_EXERCISE AIM_: Nothing should differ between your output and the entries below.

=== Begin Enclosure ===

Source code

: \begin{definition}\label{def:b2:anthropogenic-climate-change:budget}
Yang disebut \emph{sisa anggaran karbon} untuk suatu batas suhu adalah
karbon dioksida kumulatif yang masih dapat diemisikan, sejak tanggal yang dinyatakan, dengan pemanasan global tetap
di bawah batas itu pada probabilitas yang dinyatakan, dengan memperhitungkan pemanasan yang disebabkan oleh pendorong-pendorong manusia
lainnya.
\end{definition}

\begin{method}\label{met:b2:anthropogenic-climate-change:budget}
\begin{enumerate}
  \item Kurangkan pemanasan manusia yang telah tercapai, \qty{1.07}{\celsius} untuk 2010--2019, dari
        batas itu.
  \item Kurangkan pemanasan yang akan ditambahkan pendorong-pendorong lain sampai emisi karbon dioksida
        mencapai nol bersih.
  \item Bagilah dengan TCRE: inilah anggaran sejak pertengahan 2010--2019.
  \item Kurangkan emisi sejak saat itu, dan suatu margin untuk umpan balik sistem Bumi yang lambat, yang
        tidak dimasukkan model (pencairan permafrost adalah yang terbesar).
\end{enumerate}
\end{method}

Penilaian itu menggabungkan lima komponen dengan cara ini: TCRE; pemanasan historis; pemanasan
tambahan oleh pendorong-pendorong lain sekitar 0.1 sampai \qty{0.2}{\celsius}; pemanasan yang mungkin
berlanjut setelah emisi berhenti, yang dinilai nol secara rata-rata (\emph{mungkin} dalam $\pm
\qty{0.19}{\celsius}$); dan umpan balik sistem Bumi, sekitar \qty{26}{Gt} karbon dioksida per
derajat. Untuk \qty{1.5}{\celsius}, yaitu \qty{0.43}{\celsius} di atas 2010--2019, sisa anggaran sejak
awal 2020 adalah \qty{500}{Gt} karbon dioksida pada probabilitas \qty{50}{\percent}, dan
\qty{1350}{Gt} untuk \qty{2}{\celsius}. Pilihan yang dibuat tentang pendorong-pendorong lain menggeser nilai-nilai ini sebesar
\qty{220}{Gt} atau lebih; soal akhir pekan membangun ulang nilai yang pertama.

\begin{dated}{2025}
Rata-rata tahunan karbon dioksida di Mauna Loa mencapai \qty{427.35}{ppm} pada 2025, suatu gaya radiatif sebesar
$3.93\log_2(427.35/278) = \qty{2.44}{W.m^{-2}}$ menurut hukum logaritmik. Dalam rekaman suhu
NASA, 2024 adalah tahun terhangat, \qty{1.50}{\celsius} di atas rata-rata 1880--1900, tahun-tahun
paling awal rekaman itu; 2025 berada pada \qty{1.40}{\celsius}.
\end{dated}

=== End Enclosure ===

_FINISHED TASK_:
Source code

: \begin{definition}\label{def:b2:anthropogenic-climate-change:budget}
Yang disebut \emph{sisa anggaran karbon} untuk suatu batas suhu adalah
karbon dioksida kumulatif yang masih dapat diemisikan, sejak tanggal yang dinyatakan, dengan pemanasan global tetap
di bawah batas itu pada probabilitas yang dinyatakan, dengan memperhitungkan pemanasan yang disebabkan oleh pendorong-pendorong manusia
lainnya.
\end{definition}

\begin{method}\label{met:b2:anthropogenic-climate-change:budget}
\begin{enumerate}
  \item Kurangkan pemanasan manusia yang telah tercapai, \qty{1.07}{\celsius} untuk 2010--2019, dari
        batas itu.
  \item Kurangkan pemanasan yang akan ditambahkan pendorong-pendorong lain sampai emisi karbon dioksida
        mencapai nol bersih.
  \item Bagilah dengan TCRE: inilah anggaran sejak pertengahan 2010--2019.
  \item Kurangkan emisi sejak saat itu, dan suatu margin untuk umpan balik sistem Bumi yang lambat, yang
        tidak dimasukkan model (pencairan permafrost adalah yang terbesar).
\end{enumerate}
\end{method}

Penilaian itu menggabungkan lima komponen dengan cara ini: TCRE; pemanasan historis; pemanasan
tambahan oleh pendorong-pendorong lain sekitar 0.1 sampai \qty{0.2}{\celsius}; pemanasan yang mungkin
berlanjut setelah emisi berhenti, yang dinilai nol secara rata-rata (\emph{mungkin} dalam $\pm
\qty{0.19}{\celsius}$); dan umpan balik sistem Bumi, sekitar \qty{26}{Gt} karbon dioksida per
derajat. Untuk \qty{1.5}{\celsius}, yaitu \qty{0.43}{\celsius} di atas 2010--2019, sisa anggaran sejak
awal 2020 adalah \qty{500}{Gt} karbon dioksida pada probabilitas \qty{50}{\percent}, dan
\qty{1350}{Gt} untuk \qty{2}{\celsius}. Pilihan yang dibuat tentang pendorong-pendorong lain menggeser nilai-nilai ini sebesar
\qty{220}{Gt} atau lebih; soal akhir pekan membangun ulang nilai yang pertama.

\begin{dated}{2025}
Rata-rata tahunan karbon dioksida di Mauna Loa mencapai \qty{427.35}{ppm} pada 2025, suatu gaya radiatif sebesar
$3.93\log_2(427.35/278) = \qty{2.44}{W.m^{-2}}$ menurut hukum logaritmik. Dalam rekaman suhu
NASA, 2024 adalah tahun terhangat, \qty{1.50}{\celsius} di atas rata-rata 1880--1900, tahun-tahun
paling awal rekaman itu; 2025 berada pada \qty{1.40}{\celsius}.
\end{dated}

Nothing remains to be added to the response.